If you are starting a career this way, I see two unfortunate things happening: one, too much energy too soon must be devoted to marketing and not to writing, which is the only activity that will improve your skills; and two, by self-publishing early you run the risk, and embrace the temptation, of thinking you are better than you are because you've not been tested in a competitive environment. I urge my students to go the traditional route to publishing for this reason -- to get a collection of rejection slips. I think this a useful step in the writer's journey, even though today you can skip it and start publishing yourself. I think this is justified if you have validation of some kind that you're not being driven by ego and that your work actually is ready for the marketplace. But there is a lot of poor writing getting out there today, more than at any time in the history of literature.
The new tools are godsends for old farts like myself and to mid-list writers who have been stuck in their careers. In each case, validation is no longer the issue and the new tools get work out there that otherwise would be hidden in a drawer. This is good. Also the new tools permit a new marriage between work of special interest and the limited audience for it -- and I think most "serious" literary writers fit into this category.

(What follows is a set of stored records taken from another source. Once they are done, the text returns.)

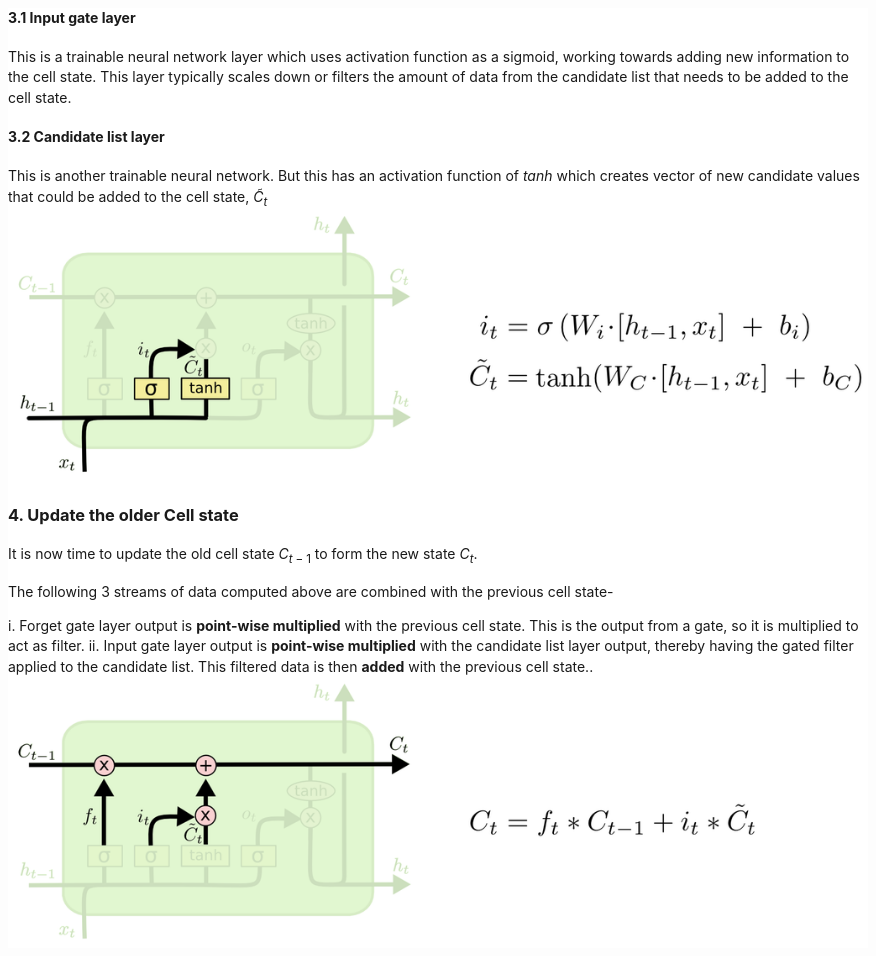 #### 3.1 Input gate layer

This is a trainable neural network layer which uses activation function as a sigmoid, working towards adding new information to the cell state. This layer typically scales down or filters the amount of data from the candidate list that needs to be added to the cell state. 

#### 3.2 Candidate list layer

This is another trainable neural network. But this has an activation function of $tanh$ which creates vector of new candidate values that could be added to the cell state, $\tilde{C}_t$
![ ](/images/genai/input-candidate.png)

### 4. Update the older Cell state

It is now time to update the old cell state $C_{t−1}$ to form the new state $C_t$.

The following 3 streams of data computed above are combined with the previous cell state-

i. Forget gate layer output is **point-wise multiplied** with the previous cell state. This is the output from a gate, so it is multiplied to act as filter.
ii. Input gate layer output is **point-wise multiplied** with the candidate list layer output, thereby having the gated filter applied to the candidate list. This filtered data is then **added** with the previous cell state.. 
![ ](/images/genai/input-cand-comb.png)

I am constantly reminded of the course I took at UCLA, 19th C Popular Literature, in which we read the best-selling authors of that era, none of whom are remembered or read today. Learning this blew me away and gave me a new perspective on the relationship between literature and culture and a new understanding of my own place in the literary universe.
And later I was blessed with an iconic moment, a reader discovering an old essay of mine in a dusty library basement and being so inspired by it that he wrote an entire book on the subject (English Composition As A Happening, scroll down). This is exactly the relationship I want with a reader: to be discovered and inspirational. And if it happened once, it can happen again. So Sirc liberated me in a sense, gave me confidence that I was fine doing what I was doing.
There are two kinds of writers. Most writers who write about writing note this. I cal them writing inside-out and writing outside-in. Stephen King called them writing for yourself and writing for others. Marketing is always about writing for others. Serious literary writing is always about writing for yourself. And the tension between the two is as old as literature itself.
The new digital tools are amazing. It is great that more writers can reach more readers than ever. But writers whose work will never find a large audience, writers not destined to be popular, should not get too distracted or, heaven forbid, depressed by the dazzling sales figures being thrown around about Kindle books and other new modes. Be true to yourself. And use the new tools accordingly.
P.S. The times are ripe for someone to write a popular book about addiction to data. I haven't looked but it's likely already been done. As Pascal said, all the world's problems follow from an individual's inability to sit quietly in one room.